(Extracted data entries)
+-------+

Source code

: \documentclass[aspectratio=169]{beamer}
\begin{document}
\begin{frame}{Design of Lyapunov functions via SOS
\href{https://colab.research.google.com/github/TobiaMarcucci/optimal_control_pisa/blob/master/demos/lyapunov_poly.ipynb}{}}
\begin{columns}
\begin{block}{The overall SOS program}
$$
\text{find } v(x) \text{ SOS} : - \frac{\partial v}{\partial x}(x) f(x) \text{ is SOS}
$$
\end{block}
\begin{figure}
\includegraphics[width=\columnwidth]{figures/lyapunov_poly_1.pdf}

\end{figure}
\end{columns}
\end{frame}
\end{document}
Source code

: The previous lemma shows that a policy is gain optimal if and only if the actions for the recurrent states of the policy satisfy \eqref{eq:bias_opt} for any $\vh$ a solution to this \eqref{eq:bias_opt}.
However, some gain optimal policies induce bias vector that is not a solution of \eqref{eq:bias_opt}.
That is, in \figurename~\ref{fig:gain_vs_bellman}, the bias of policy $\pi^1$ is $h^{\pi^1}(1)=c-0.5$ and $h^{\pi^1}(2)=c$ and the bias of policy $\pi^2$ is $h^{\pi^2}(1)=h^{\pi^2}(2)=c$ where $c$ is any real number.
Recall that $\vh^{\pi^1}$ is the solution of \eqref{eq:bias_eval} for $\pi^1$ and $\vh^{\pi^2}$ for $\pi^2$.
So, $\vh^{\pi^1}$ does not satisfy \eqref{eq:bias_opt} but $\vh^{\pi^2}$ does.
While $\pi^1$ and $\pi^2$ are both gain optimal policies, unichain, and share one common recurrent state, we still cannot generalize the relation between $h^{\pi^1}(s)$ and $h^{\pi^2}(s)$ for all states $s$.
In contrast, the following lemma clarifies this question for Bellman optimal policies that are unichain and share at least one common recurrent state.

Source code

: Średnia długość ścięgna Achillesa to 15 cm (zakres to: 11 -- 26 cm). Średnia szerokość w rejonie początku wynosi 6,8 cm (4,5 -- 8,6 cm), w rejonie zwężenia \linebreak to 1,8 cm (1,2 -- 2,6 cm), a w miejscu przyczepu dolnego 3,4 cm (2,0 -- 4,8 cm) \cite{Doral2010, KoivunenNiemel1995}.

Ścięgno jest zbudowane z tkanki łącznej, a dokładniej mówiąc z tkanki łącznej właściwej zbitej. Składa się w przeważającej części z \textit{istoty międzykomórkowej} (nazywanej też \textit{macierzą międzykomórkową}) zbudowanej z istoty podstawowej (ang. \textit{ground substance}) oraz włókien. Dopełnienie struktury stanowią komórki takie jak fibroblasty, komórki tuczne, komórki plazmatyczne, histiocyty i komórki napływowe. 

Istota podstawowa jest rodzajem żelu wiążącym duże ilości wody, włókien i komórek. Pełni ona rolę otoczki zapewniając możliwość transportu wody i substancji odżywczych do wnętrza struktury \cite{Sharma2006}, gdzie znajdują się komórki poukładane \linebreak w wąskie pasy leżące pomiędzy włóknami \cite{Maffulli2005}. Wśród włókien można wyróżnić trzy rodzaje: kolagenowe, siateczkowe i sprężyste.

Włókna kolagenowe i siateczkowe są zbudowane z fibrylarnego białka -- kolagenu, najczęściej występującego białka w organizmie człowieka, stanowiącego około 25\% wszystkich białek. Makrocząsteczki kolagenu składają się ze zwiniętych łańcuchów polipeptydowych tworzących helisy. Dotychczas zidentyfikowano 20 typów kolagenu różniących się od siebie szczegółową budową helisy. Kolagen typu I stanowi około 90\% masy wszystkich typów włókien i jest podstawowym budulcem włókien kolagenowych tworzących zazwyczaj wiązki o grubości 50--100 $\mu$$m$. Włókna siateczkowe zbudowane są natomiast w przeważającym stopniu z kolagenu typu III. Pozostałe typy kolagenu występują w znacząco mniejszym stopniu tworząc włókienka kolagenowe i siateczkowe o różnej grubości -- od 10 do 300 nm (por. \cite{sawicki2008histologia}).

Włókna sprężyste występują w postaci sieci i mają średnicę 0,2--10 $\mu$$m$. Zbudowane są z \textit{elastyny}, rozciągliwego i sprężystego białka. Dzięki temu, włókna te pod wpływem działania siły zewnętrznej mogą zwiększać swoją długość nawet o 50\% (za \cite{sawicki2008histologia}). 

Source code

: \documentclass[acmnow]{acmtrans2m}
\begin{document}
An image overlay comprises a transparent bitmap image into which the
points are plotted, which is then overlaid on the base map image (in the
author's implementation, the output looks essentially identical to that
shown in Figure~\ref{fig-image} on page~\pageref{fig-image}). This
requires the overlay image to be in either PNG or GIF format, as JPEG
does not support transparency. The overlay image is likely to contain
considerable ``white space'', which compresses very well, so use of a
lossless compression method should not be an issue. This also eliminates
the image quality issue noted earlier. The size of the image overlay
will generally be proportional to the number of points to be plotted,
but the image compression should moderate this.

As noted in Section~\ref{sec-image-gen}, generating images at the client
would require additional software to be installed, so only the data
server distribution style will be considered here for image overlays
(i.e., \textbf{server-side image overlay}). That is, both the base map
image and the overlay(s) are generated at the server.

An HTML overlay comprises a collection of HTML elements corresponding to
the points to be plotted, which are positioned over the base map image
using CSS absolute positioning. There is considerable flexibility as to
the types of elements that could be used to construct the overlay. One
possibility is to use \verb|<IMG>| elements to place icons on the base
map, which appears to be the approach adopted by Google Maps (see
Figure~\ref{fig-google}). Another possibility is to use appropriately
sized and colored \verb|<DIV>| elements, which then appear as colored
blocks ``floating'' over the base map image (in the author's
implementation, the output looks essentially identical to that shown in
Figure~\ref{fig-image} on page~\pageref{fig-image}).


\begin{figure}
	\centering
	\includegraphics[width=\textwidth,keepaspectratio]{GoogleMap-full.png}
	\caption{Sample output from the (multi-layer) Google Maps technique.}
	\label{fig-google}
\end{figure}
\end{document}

+-------+

▶ **WORK REQUIRED**
Both the line containing "points are plotted, which" and the line containing "will generally be" belong in the answer. Print them and every line above that falls between them exactly, and no others.

▶ **OUTPUT**
points are plotted, which is then overlaid on the base map image (in the
author's implementation, the output looks essentially identical to that
shown in Figure~\ref{fig-image} on page~\pageref{fig-image}). This
requires the overlay image to be in either PNG or GIF format, as JPEG
does not support transparency. The overlay image is likely to contain
considerable ``white space'', which compresses very well, so use of a
lossless compression method should not be an issue. This also eliminates
the image quality issue noted earlier. The size of the image overlay
will generally be proportional to the number of points to be plotted,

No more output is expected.